5. EXPERIMENTAL PROCEDURE

   1. MIX PROPORTIONING AND CASTING

      On the basis of concrete mix design by IS:10262-2009, we had prepared three trial mixes with constant water- cement ratio which is 0.50. For each mix six cubes were cast and

      tested at 7 and 28 days. For trial number-3, the compressive strength obtained was slightly above the target mean strength. Thus, this mix was adopted for the further study and its proportioning is given below:

      The complete procedure was adopted as per IS: 516-1999 in making and casting operation. The materials used were weight accurately before casting.

      MIX PROPORTIONING AS PER IS: 10262:2009

      Cement	390 kg/m3
      Water	195 kg/m3
      Fine aggregates	610.10 kg/m3
      Coarse aggregates	1073.43 kg/m3
      Water cement ratio	0.50

   2. TESTING AND RESULTS 5.2.1COMPRESSIVE STRENGTH TEST

   The specimen were cube of the size (150mmX150mmX150mm), which were moist cured for 7, 28 and 56 days and tested immediately after removal from water and its surface water was wiped off. The specimen were tested on 100 tonne capacity universal testing machine. The load was applied gradually without shock till failure of specimen occurred. Thus, load at failure was noted down and compressive strength was found out.

   5.2.2 BOND STRENGTH TEST

   The cylindrical specimen of size (100mmX 200mm), with embedded length of 200mm were removed from curing tank at the age of 7, 28 and 56 days and tested immediately after the removal from the tank. The test was conducted as per IS: 2770 (part I)-1967. The specimen was mounted in the machine UTM and load was applied so that bar is pulled axially from cylinder till pull out failure occur. Thus, load of failure and bond strength was founded.

   TABLE 1. VARIATION OF COMPRESSIVE STRENGTH WITH AGE (CEMENT REPLACED BY FLY ASH AND FIBERS) SIZE OF THE SPECIMEN = 150MMX150MMX150MM

   Mix Designation	% Replacement by Fly ash	% Replacement by Fiber	Compressive strength for 7 Days ( N/mm2)	Compressive strength for 28 Days N/mm2)	Compressive strength for 56 Days (N/mm2)
   M0	0	0	23.71	34.87	38.41
   M1	40	0	15.60	23.36	26.43
   M2	50	0	11.25	17.01	19.79
   M3	40	0.20	16.18	24.23	27.38
   M4	40	0.35	16.77	24.98	28.87
   M5	40	0.50	17.44	26.09	29.65
   M6	50	0.20	11.77	17.92	20.71
   M7	50	0.35	12.50	18.62	21.59
   M8	50	0.50	12.78	19.27	22.32

   TABLE 2.VARIATION OF BOND STRENGTH WITH AGE (CEMENT REPLACED BY FLY ASH AND FIBERS)SIZE OF THE SPECIMEN = 100MMX200MM, EMBEDDED LENGTH = 200MM

   Mix Designation	% Replacement by Fly ash	% Replacement by Fiber	Bond strength for 7 Days ( N/mm2)	Bond strength for 28 Days N/mm2)	Bond strength for 56 Days (N/mm2)
   M0	0	0	3.17	4.59	5.09
   M1	40	0	2.14	3.20	3.57
   M2	50	0	1.65	2.45	2.87
   M3	40	0.20	2.30	3.31	3.81
   M4	40	0.35	2.25	3.41	3.81
   M5	40	0.50	2.45	3.65	4.15
   M6	50	0.20	1.76	2.62	3.05
   M7	50	0.35	1.78	2.62	3.14
   M8	50	0.50	1.93	2.86	3.32

6. CONCLUSION

The following conclusions can be drawn on the basis of present study:

1. With the increase in cement replacement with fly ash, the compressive strength was observed to decrease.
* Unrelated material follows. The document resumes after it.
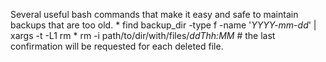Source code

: Several useful bash commands that make it easy and safe to maintain backups that are too old.
    * find backup_dir -type f -name '*YYYY-mm-dd*' | xargs -t -L1 rm
    * rm -i path/to/dir/with/files/*ddThh:MM*  # the last confirmation will be requested for each deleted file.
However, at each level of replacement an increase in compressive strength was observed with the increase in age.

2. Fly ash concrete upto 40% of cement replacement with fly ash is good enough in terms of compressive strength to be used for most structural applications.

3. On addition of fibers to fly ash to concrete mixes, only marginal increase in compressive strength was observed.

4. With increase in replacement level of cement content in fly ash, bond strength tends to increase. However, addition of fibers has resulted in improvement of bond strength.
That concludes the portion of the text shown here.